The fetid airlessness of the underground arena was thick with the threat of outburst and abuse; Sarah felt herself swallowing it with the tasteless packaged food she regularly bought on her way home. She perceived all these things now more acutely because of her charged hour with Minah. She felt her anger, but she wasn’t sure if it was still directed at her sister.

The train pulled out of the dark cave of the tunnel into an expanse of wild reeds thriving in a dark marsh. A concrete bridge lofted above them and curved through the mist and steel-gray sky. The mist made the sunless sky opalescent, mysterious and beautiful above the wasted landscape.

She set down to marking the in-class responses. They were usually either more nuanced or starker and more assertive than any comments made by the writer in class.

We know that rape is unforgivable in the twenty-first century. But does Cole? Julius is a monster.

Alex was proving to be the kind of small-minded moralist who was also a bad reader, though she thought of herself as a left-leaning intellectual activist. Sarah shuddered to think of the abuses she would unleash in a reeducation camp.

She wondered whether she would have responded like Alex at her age. When she was younger she, too, was a moralist, but she was also full of self-doubt and curiosity and inclined to credit her teachers with superior insight.

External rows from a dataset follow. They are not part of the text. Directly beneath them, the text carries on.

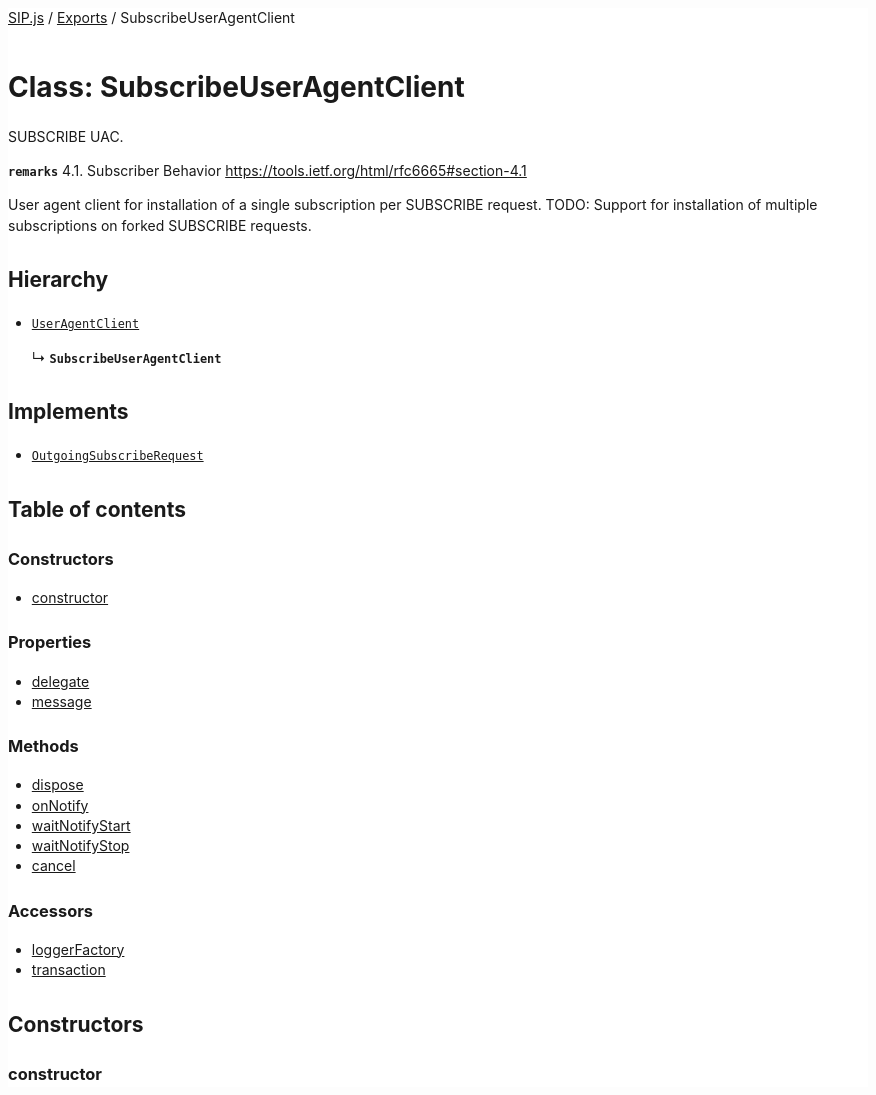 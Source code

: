 [SIP.js](../README.md) / [Exports](../modules.md) / SubscribeUserAgentClient

# Class: SubscribeUserAgentClient

SUBSCRIBE UAC.

**`remarks`**
4.1.  Subscriber Behavior
https://tools.ietf.org/html/rfc6665#section-4.1

User agent client for installation of a single subscription per SUBSCRIBE request.
TODO: Support for installation of multiple subscriptions on forked SUBSCRIBE requests.

## Hierarchy

- [`UserAgentClient`](UserAgentClient.md)

  ↳ **`SubscribeUserAgentClient`**

## Implements

- [`OutgoingSubscribeRequest`](../interfaces/OutgoingSubscribeRequest.md)

## Table of contents

### Constructors

- [constructor](SubscribeUserAgentClient.md#constructor)

### Properties

- [delegate](SubscribeUserAgentClient.md#delegate)
- [message](SubscribeUserAgentClient.md#message)

### Methods

- [dispose](SubscribeUserAgentClient.md#dispose)
- [onNotify](SubscribeUserAgentClient.md#onnotify)
- [waitNotifyStart](SubscribeUserAgentClient.md#waitnotifystart)
- [waitNotifyStop](SubscribeUserAgentClient.md#waitnotifystop)
- [cancel](SubscribeUserAgentClient.md#cancel)

### Accessors

- [loggerFactory](SubscribeUserAgentClient.md#loggerfactory)
- [transaction](SubscribeUserAgentClient.md#transaction)

## Constructors

### constructor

She admitted to herself that she took pleasure in causing Alex and Genevieve discomfort while undermining their narrow opinions. Was she not unlike the ugly moral crusader who, in her shameless egotism, makes no effort to inspire goodness but revels in provocations that lead not only to discomfort but the most dangerous defensiveness?

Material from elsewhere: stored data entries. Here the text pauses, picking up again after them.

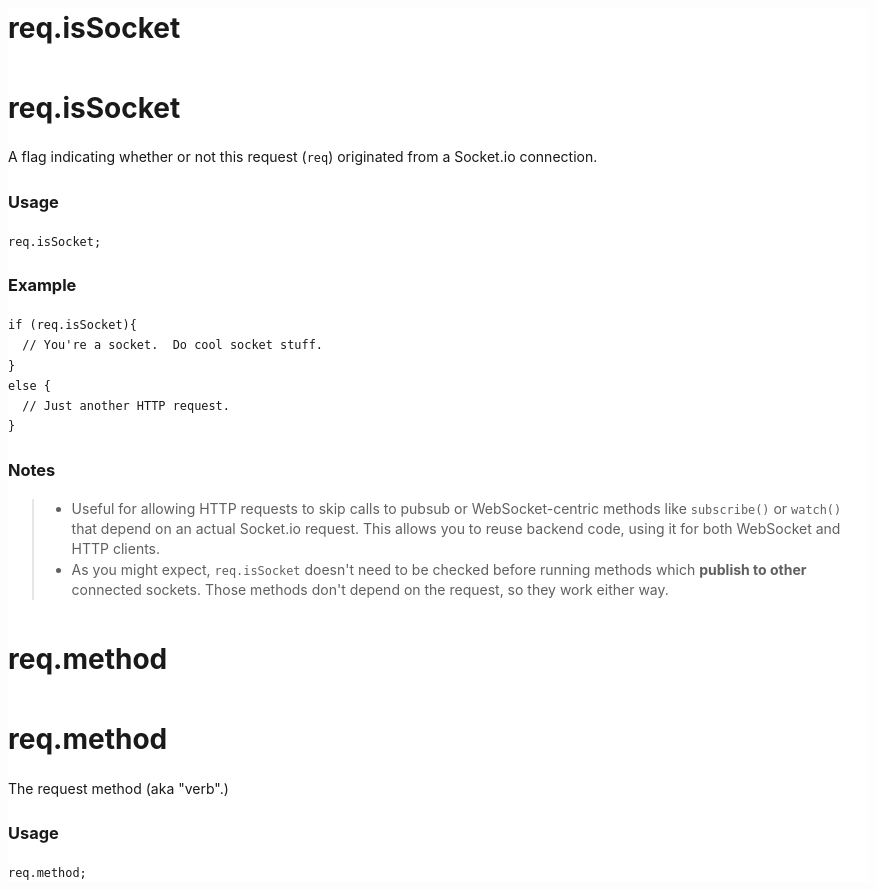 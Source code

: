 <docmeta value="reqis371514" name="uniqueID" class="calibre25"></docmeta>

<docmeta value="req.is()" name="displayName" class="calibre17"></docmeta>

# req.isSocket

# req.isSocket

A flag indicating whether or not this request (`req`) originated from a Socket.io connection.

### Usage

```
req.isSocket; 
```

### Example

```
if (req.isSocket){
  // You're a socket.  Do cool socket stuff.
}
else {
  // Just another HTTP request.
} 
```

### Notes

> *   Useful for allowing HTTP requests to skip calls to pubsub or WebSocket-centric methods like `subscribe()` or `watch()` that depend on an actual Socket.io request. This allows you to reuse backend code, using it for both WebSocket and HTTP clients.
> *   As you might expect, `req.isSocket` doesn't need to be checked before running methods which **publish to other** connected sockets. Those methods don't depend on the request, so they work either way.

<docmeta value="reqisSocket87074" name="uniqueID" class="calibre25"></docmeta>

<docmeta value="req.isSocket" name="displayName" class="calibre17"></docmeta>

# req.method

# req.method

The request method (aka "verb".)

### Usage

```
req.method; 
```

She returned to her work. Not all the responses to the book were so obtuse.

I didn’t understand why Julius would admit to something so awful and then never mention it again. It’s like he totally forgot about it and wanted to forget it. Reading the end made me nervous. Are there things I’ve forgotten?

The question touched her like a cool cloth on her nape. Lina rarely spoke up and always forgot to add her name to her work.

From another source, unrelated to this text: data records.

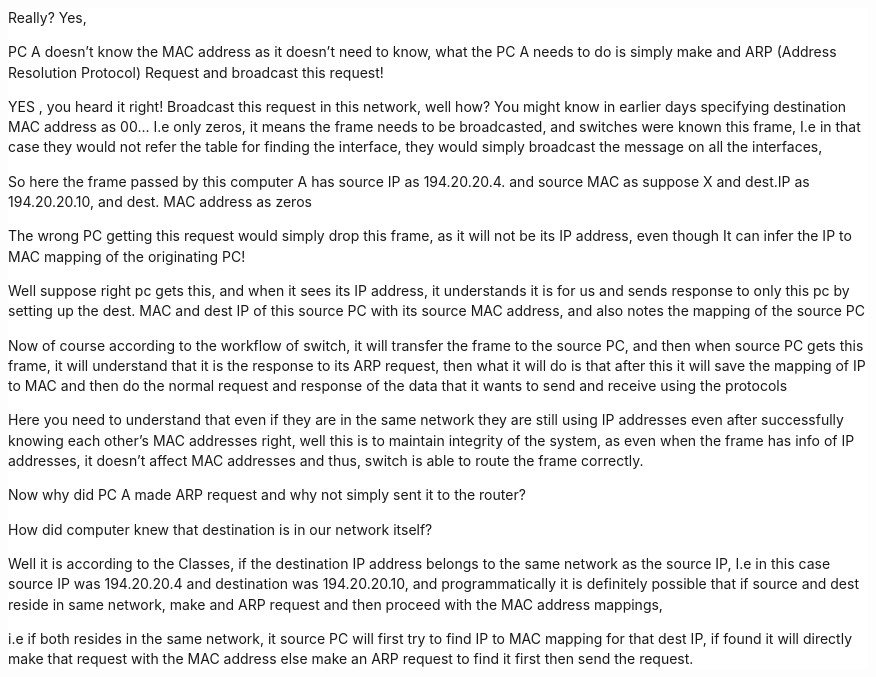   

Really? Yes,  

  

PC A doesn’t know the MAC address as it doesn’t need to know, what the PC A needs to do is simply make and ARP (Address Resolution Protocol) Request and broadcast this request!  

  

YES , you heard it right! Broadcast this request in this network, well how? You might know in earlier days specifying destination MAC address as 00... I.e only zeros, it means the frame needs to be broadcasted, and switches were known this frame, I.e in that case they would not refer the table for finding the interface, they would simply broadcast the message on all the interfaces,   

  

So here the frame passed by this computer A has source IP as 194.20.20.4. and source MAC as suppose X and dest.IP as 194.20.20.10, and dest. MAC address as zeros  

  

The wrong PC getting this request would simply drop this frame, as it will not be its IP address, even though It can infer the IP to MAC mapping of the originating PC!  

  

  

Well suppose right pc gets this, and when it sees its IP address, it understands it is for us and sends response to only this pc by setting up the dest. MAC and dest IP of this source PC  with its source MAC address, and also notes the mapping of the source PC  

  

Now of course according to the workflow of switch, it will transfer the frame to the source PC, and then when source PC gets this frame, it will understand that it is the response to its ARP request, then what it will do is that after this it will save the mapping of IP to MAC and then do the normal request and response of the data that it wants to send and receive using the protocols  

  

Here you need to understand that even if they are in the same network they are still using IP addresses even after successfully knowing each other’s MAC addresses right, well this is to maintain integrity of the system, as even when the frame has info of IP addresses, it doesn’t affect MAC addresses and thus, switch is able to route the frame correctly.  

  

Now why did PC A made ARP request and why not simply sent it to the router?  

  

How did computer knew that destination is in our network itself?  

  

Well it is according to the Classes, if the destination IP address belongs to the same network as the source IP, I.e in this case source IP was 194.20.20.4 and destination was 194.20.20.10, and programmatically it is definitely possible that if source and dest reside in same network, make and ARP request and then proceed with the MAC address mappings,  

  

i.e if both resides in the same network, it source PC will first try to find IP to MAC mapping for that dest IP, if found it will directly make that request with the MAC address else make an ARP request to find it first then send the request.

The train was lumbering past the urban stretches whose specific features she could never remember. She was fated to watch the sequence of electrical wires, parking lots, warehouses, rows of blank-faced condos, again and again, without their ever making a lasting impression on her. There were houses, but she never saw people. The soccer fields were empty and muddy.

How could Minah not have understood the sacrifice she was asking of Sarah? Her sisters were to persuade their father to write a will favorable to them all by taking care of him. He couldn’t stand Minah, and he preferred Sarah to Esther. And so she must be the one to serve him. She must be the one to make his dying easier.

Her father was dying. She wanted to believe in an afterlife. But hell couldn’t exist without justice, and justice wasn’t possible when the wrongdoer could never understand his sins. Her father was insulated in his essential evil. As if innocent, he was protected from his guilt.

Hell was as factitious as the novel she’d just defended, which said that criminals suffered the self-inflicted dehumanization of violating another’s humanity. How many rapists suffered not at all for their crime?

She hated the idea of poetic justice. She scorned the poets of beauty and truth who preached among themselves the ineluctability of justice, the redemption of art. Poetic justice was Dante’s hell, where suicides woke to find themselves embodying the trees from which they’d hanged themselves, condemned to speechlessness until someone broke off a piece of their bark: in their oozing words of blood, she read the perverse promise of paradise, the power of poetic words to change the story of the sinner and sufferer alike. But there was no poetry in the suffering the violator could never know.

There was no hell. There was only a purgatory in this world for the select few who learned what they were and what they had done. That was the only kind of justice that existed. It punished only the seekers of truth: those who tried to understand themselves.